Saved data entries
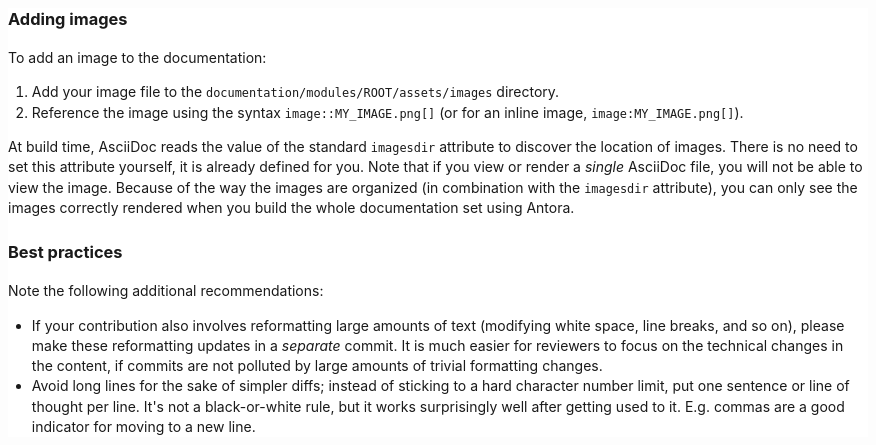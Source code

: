 ### Adding images

To add an image to the documentation:
1. Add your image file to the `documentation/modules/ROOT/assets/images` directory.
2. Reference the image using the syntax `image::MY_IMAGE.png[]` (or for an inline image, `image:MY_IMAGE.png[]`).

At build time, AsciiDoc reads the value of the standard `imagesdir` attribute to discover the location of images.
There is no need to set this attribute yourself, it is already defined for you.
Note that if you view or render a _single_ AsciiDoc file, you will not be able to view the image.
Because of the way the images are organized (in combination with the `imagesdir` attribute), you can only see the images correctly rendered when you build the whole documentation set using Antora.

### Best practices

Note the following additional recommendations:

* If your contribution also involves reformatting large amounts of text (modifying white space, line breaks, and so on), please make these reformatting updates in a _separate_ commit.
It is much easier for reviewers to focus on the technical changes in the content, if commits are not polluted by large amounts of trivial formatting changes.
* Avoid long lines for the sake of simpler diffs;
instead of sticking to a hard character number limit,
put one sentence or line of thought per line.
It's not a black-or-white rule, but it works surprisingly well after getting used to it.
E.g. commas are a good indicator for moving to a new line.
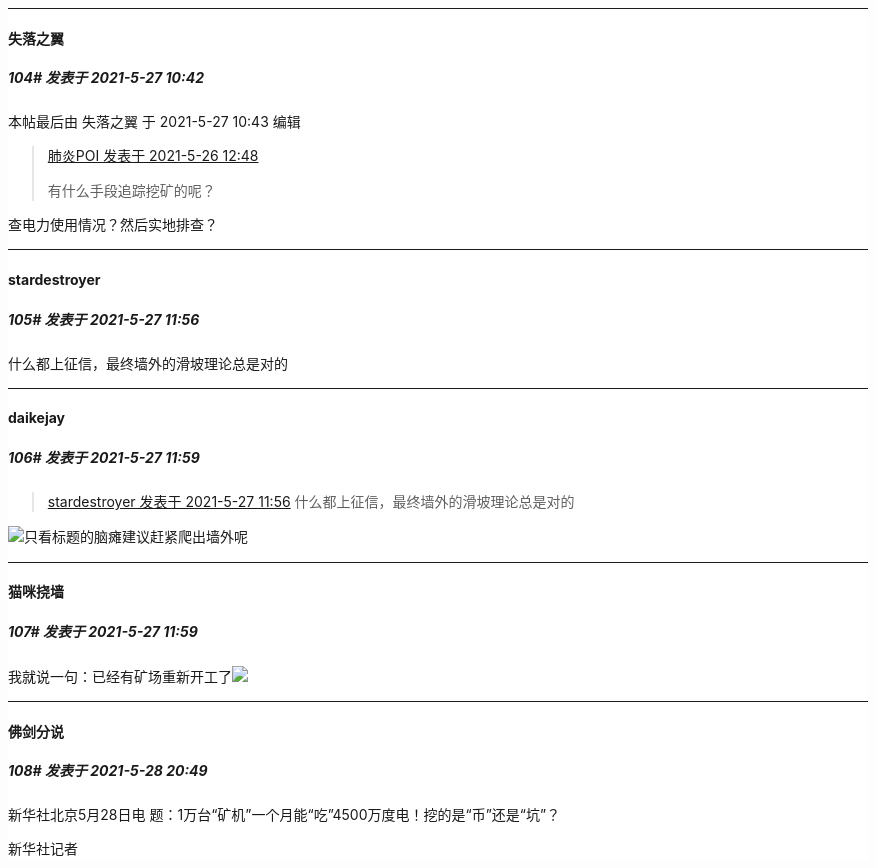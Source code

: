 
*****

####  失落之翼  
##### 104#       发表于 2021-5-27 10:42


 本帖最后由 失落之翼 于 2021-5-27 10:43 编辑 
<blockquote><a href="httphttps://bbs.saraba1st.com/2b/forum.php?mod=redirect&amp;goto=findpost&amp;pid=51374674&amp;ptid=2006166" target="_blank">肺炎POI 发表于 2021-5-26 12:48</a>

有什么手段追踪挖矿的呢？</blockquote>
查电力使用情况？然后实地排查？


*****

####  stardestroyer  
##### 105#       发表于 2021-5-27 11:56


什么都上征信，最终墙外的滑坡理论总是对的


*****

####  daikejay  
##### 106#       发表于 2021-5-27 11:59


<blockquote><a href="httphttps://bbs.saraba1st.com/2b/forum.php?mod=redirect&amp;goto=findpost&amp;pid=51386904&amp;ptid=2006166" target="_blank">stardestroyer 发表于 2021-5-27 11:56</a>
什么都上征信，最终墙外的滑坡理论总是对的</blockquote>
<img src="https://static.saraba1st.com/image/smiley/face2017/067.png" referrerpolicy="no-referrer">只看标题的脑瘫建议赶紧爬出墙外呢


*****

####  猫咪挠墙  
##### 107#       发表于 2021-5-27 11:59


我就说一句：已经有矿场重新开工了<img src="https://static.saraba1st.com/image/smiley/face2017/029.png" referrerpolicy="no-referrer">


                                              

*****

####  佛剑分说  
##### 108#       发表于 2021-5-28 20:49


新华社北京5月28日电 题：1万台“矿机”一个月能“吃”4500万度电！挖的是“币”还是“坑”？


新华社记者

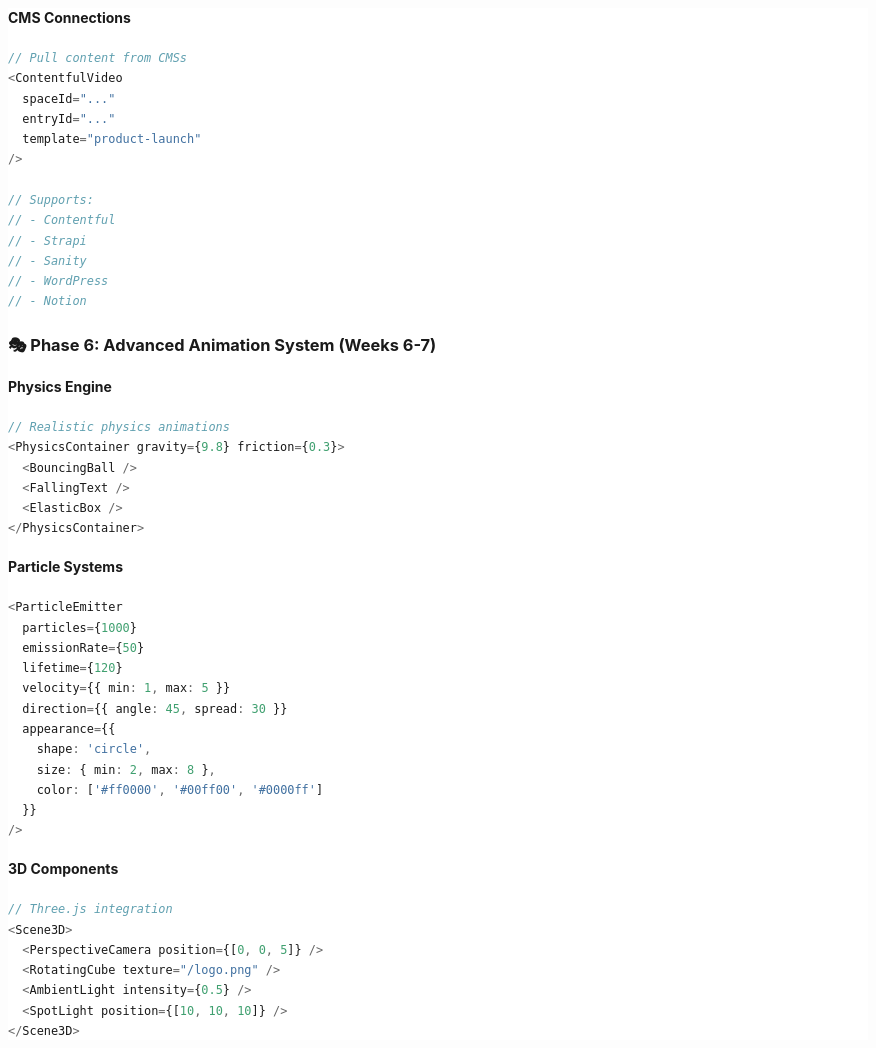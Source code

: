 #### CMS Connections
```typescript
// Pull content from CMSs
<ContentfulVideo
  spaceId="..."
  entryId="..."
  template="product-launch"
/>

// Supports:
// - Contentful
// - Strapi
// - Sanity
// - WordPress
// - Notion
```

### 🎭 Phase 6: Advanced Animation System (Weeks 6-7)

#### Physics Engine
```typescript
// Realistic physics animations
<PhysicsContainer gravity={9.8} friction={0.3}>
  <BouncingBall />
  <FallingText />
  <ElasticBox />
</PhysicsContainer>
```

#### Particle Systems
```typescript
<ParticleEmitter
  particles={1000}
  emissionRate={50}
  lifetime={120}
  velocity={{ min: 1, max: 5 }}
  direction={{ angle: 45, spread: 30 }}
  appearance={{
    shape: 'circle',
    size: { min: 2, max: 8 },
    color: ['#ff0000', '#00ff00', '#0000ff']
  }}
/>
```

#### 3D Components
```typescript
// Three.js integration
<Scene3D>
  <PerspectiveCamera position={[0, 0, 5]} />
  <RotatingCube texture="/logo.png" />
  <AmbientLight intensity={0.5} />
  <SpotLight position={[10, 10, 10]} />
</Scene3D>
```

■ Problem requirements
Return exactly the lines above from the line that has "It is much easier" through the line that has "put one sentence or line of thought per line.", inclusive, and nothing else.

■ Result for this task
It is much easier for reviewers to focus on the technical changes in the content, if commits are not polluted by large amounts of trivial formatting changes.
* Avoid long lines for the sake of simpler diffs;
instead of sticking to a hard character number limit,
put one sentence or line of thought per line.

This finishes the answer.